By way of conclusion, she offered a sentence so beautifully crafted that it should be immediately hammered onto a plaque and hung above the entrance to the House of Commons.
“My original answers were truthful, accurate and precise, but they were not clear.”
It is to weep. Call it an ode to the immaculate confusion.
When she appeared before the foreign affairs committee in December she had been asked who had inserted the ungrammatical “not” into the now-infamous document. This was true, she said, because at the time she did not know specifically who had taken pen to paper. That much she had apparently not figured out until the day after testifying. Apparently it was her chief of staff who did so. Apparently the same chief of staff who she had instructed to convey the decision not to fund the project put forward by KAIROS.
The inclusion of the word “not,” though entirely ungrammatical and inserted to change the context of the memo after it had been signed by two other officials, was “normal practice,” she explained, because the antiquated memos used in the department provided no other way for the minister to indicate her official desires. Apparently the department has since looked into improving the formatting of its paperwork.
At no time, she said, had she discussed the decision with Immigration Minister Jason Kenney or the Prime Minister. This was perhaps meant to absolve both of any complicity. Or perhaps to suggest that when Mr. Kenney commented previously on the reasons for Ms. Oda’s decision, he did so from a position of complete and total ignorance.

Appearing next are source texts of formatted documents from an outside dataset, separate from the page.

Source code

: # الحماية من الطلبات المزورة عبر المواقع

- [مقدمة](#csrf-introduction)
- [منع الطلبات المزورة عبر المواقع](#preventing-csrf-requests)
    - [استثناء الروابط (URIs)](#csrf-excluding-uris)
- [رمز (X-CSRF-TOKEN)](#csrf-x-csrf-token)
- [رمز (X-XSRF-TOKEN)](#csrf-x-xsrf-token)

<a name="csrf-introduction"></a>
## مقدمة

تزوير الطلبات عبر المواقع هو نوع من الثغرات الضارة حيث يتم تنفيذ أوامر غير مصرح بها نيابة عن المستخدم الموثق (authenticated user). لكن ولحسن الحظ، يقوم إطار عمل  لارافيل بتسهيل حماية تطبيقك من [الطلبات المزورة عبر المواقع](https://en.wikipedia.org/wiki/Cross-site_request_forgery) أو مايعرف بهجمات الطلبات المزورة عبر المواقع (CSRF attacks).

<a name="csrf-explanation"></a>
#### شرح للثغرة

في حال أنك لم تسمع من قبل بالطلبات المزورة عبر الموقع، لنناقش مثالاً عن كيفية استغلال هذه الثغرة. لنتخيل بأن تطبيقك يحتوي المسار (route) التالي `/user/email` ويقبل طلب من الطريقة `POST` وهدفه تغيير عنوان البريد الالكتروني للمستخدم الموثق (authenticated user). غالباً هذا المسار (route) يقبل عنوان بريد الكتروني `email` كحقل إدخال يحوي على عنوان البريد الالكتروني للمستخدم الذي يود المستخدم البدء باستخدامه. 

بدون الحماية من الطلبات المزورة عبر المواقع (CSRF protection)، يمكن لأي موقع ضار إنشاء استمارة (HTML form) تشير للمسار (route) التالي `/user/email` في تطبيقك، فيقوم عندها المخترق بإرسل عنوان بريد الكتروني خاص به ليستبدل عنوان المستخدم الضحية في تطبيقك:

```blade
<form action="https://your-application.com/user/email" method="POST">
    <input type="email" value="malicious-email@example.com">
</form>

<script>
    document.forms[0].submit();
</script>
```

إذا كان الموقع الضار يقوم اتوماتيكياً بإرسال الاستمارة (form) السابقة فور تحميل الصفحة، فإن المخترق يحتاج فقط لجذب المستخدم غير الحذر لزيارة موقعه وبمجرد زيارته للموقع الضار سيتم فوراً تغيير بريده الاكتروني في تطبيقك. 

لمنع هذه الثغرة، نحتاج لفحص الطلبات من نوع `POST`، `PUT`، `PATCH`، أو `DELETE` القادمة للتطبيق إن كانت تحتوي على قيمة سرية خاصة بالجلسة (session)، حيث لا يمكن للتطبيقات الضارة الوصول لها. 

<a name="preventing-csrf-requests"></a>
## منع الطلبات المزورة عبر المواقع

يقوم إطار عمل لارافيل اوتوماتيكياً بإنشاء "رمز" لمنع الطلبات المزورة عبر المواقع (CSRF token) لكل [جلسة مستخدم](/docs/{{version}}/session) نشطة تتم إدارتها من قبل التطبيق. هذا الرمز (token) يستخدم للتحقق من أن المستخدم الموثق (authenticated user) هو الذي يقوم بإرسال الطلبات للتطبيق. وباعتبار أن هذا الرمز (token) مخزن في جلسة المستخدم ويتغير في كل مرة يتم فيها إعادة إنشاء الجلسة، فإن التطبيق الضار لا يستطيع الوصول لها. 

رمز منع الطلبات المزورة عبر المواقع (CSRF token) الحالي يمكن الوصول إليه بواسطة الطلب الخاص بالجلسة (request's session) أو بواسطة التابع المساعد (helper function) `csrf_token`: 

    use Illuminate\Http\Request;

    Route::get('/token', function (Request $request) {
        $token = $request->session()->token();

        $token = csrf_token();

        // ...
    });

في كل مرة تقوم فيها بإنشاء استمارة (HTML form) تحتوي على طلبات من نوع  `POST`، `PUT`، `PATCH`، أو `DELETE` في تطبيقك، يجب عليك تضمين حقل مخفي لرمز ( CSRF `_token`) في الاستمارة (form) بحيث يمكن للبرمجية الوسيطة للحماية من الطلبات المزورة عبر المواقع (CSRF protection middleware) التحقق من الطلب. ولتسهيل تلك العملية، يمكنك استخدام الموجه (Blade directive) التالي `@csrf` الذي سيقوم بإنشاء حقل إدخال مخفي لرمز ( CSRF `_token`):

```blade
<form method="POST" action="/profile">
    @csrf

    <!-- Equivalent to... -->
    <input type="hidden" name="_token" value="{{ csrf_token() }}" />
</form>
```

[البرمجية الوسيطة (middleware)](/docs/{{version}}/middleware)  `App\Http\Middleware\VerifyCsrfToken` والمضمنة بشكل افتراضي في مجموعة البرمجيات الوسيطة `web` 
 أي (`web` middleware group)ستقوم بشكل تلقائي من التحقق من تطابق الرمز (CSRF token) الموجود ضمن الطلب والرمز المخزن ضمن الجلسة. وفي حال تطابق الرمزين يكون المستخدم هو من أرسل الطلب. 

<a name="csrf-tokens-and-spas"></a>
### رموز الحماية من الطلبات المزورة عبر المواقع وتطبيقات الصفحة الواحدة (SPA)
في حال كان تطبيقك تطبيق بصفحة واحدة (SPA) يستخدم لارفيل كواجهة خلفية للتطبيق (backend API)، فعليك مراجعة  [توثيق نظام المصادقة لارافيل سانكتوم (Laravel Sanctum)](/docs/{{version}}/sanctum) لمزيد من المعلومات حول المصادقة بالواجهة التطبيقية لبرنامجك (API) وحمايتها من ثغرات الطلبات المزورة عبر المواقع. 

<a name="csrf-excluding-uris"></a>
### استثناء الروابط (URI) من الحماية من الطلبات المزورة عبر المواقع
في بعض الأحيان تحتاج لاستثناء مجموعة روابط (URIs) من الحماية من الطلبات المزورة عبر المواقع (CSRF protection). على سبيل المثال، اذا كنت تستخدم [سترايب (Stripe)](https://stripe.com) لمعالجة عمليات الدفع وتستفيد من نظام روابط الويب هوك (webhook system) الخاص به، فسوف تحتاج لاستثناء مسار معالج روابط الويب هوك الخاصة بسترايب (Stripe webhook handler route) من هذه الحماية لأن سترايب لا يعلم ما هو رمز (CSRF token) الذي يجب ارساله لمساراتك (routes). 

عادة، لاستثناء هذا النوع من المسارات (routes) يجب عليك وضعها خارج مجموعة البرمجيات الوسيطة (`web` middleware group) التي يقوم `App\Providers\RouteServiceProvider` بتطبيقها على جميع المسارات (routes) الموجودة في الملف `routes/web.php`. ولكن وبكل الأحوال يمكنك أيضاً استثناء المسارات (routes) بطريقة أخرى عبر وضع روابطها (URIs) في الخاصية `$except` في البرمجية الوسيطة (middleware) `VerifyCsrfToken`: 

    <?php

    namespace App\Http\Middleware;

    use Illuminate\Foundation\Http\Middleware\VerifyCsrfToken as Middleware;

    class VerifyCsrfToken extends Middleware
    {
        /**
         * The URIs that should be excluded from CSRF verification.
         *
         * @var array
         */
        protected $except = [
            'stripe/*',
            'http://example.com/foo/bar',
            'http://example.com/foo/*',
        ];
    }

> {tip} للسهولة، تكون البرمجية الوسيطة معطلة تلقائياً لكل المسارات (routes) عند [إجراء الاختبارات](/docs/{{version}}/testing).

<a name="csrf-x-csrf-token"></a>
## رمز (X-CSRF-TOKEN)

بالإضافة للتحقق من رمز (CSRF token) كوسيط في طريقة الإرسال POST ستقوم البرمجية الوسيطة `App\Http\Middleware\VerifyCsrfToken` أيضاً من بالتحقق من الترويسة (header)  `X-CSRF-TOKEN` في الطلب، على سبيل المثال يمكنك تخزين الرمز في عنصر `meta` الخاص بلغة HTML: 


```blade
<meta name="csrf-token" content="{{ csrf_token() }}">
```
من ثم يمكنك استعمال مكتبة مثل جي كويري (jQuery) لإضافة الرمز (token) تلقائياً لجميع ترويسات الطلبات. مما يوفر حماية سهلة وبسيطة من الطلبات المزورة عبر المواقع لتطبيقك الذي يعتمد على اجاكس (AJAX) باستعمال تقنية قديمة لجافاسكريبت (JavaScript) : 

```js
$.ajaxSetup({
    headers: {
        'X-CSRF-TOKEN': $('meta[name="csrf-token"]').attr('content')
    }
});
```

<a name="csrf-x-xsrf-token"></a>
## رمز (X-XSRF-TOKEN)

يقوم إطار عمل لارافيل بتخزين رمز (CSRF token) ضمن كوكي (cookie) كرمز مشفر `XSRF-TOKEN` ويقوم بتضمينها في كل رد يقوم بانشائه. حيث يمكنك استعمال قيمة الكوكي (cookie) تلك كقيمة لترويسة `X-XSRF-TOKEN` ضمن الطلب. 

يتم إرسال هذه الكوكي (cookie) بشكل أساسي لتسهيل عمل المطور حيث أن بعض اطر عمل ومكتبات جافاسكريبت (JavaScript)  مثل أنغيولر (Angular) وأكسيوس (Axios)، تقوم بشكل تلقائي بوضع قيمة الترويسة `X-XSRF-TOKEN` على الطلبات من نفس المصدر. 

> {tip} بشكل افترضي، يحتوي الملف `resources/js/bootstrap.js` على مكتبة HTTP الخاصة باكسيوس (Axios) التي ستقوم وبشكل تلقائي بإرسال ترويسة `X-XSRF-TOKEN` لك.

As for that decision, it was based, she said on the fact that $880,000 of the grant requested by KAIROS would have been used for work in Canada. Given her mandate to focus on international development, this was cause, she said, to reject the entire $7.1-million proposal.
When she had finished with all this, the chair turned the floor over to Liberal John McKay and here Mr. McKay asked the most-obvious question: Why had it taken Ms. Oda this long to say this much?
Indeed, by Ms. Oda’s own version, she has known since December 10 of last year that it was her chief of staff who inserted the “not.” She has had three months to say so. Mr. McKay gave her an opportunity just two weeks ago to explain as much for the benefit of the House. At that time, Ms. Oda actually stood to respond, something she had not bothered to do dozen of other times she was asked to explain herself. But she was apparently not yet willing to actually answer the question. Perhaps she was trying to build drama for today’s big reveal.
She was here, she said repeatedly, to provide “truth” and “facts.” Alas, “the confusion” persisted.
“I have to say,” said the Bloc’s Pierre Paquette at one point, “that the confusion you’re talking about is not relevant confusion.” Conservative Tom Lukiwski lamented for the “misconceptions” held by the opposition parties and untold members of the general public. The NDP’s Pat Martin, taking every opportunity to sermonize for the cameras, invoked O.J. Simpson. Conservative Terrence Young accused the “opposition coalition” of trying to hide information.
A parliamentary committee is, of course, no place for clarity. Or coherence. Or the stating of straightforward questions for the purposes of soliciting information.
Ms. Oda’s plea ultimately depended on one contention: that she had never intended to mislead Parliament. Alas, until science makes it possible to see into a person’s soul, this much will remain unverifiable.
Nearer the end of her two hours of testimony, she restated her intention to “clarify” the confusion. And as confusing a stated intention as that may be, she seems to have made good on that promise. Indeed, if the confusion was not already obvious and clear, it surely is now.